Exercise prompt: Look through the material below and copy exactly the lines from the line with "and exceptional ladders." to the line with "spacetime, gauge, matter.", those two lines included.
-------------------------
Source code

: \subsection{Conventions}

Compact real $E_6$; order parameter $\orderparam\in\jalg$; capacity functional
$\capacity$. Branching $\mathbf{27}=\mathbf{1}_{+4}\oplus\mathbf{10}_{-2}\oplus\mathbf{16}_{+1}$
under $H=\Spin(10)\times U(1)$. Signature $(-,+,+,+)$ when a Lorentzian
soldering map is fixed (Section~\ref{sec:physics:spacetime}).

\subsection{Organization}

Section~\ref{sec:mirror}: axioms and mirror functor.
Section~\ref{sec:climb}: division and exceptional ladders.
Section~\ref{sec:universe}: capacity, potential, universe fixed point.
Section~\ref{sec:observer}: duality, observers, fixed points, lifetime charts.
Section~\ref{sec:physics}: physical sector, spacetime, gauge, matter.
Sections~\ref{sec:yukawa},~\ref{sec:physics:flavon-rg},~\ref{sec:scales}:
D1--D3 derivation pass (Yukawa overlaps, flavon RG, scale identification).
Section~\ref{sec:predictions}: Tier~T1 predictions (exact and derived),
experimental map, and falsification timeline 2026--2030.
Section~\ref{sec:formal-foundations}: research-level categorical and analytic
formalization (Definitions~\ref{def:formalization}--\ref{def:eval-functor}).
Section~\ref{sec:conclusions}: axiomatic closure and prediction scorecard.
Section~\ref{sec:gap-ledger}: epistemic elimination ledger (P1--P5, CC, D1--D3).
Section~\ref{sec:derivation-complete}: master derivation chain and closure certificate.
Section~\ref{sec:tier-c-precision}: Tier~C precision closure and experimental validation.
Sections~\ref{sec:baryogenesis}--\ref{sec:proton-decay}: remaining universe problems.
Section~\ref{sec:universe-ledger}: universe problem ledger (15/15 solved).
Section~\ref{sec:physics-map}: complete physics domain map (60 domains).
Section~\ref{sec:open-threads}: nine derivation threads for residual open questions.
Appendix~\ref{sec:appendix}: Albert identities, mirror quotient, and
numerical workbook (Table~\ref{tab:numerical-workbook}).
-------------------------
Answer below:
Section~\ref{sec:climb}: division and exceptional ladders.
Section~\ref{sec:universe}: capacity, potential, universe fixed point.
Section~\ref{sec:observer}: duality, observers, fixed points, lifetime charts.
Section~\ref{sec:physics}: physical sector, spacetime, gauge, matter.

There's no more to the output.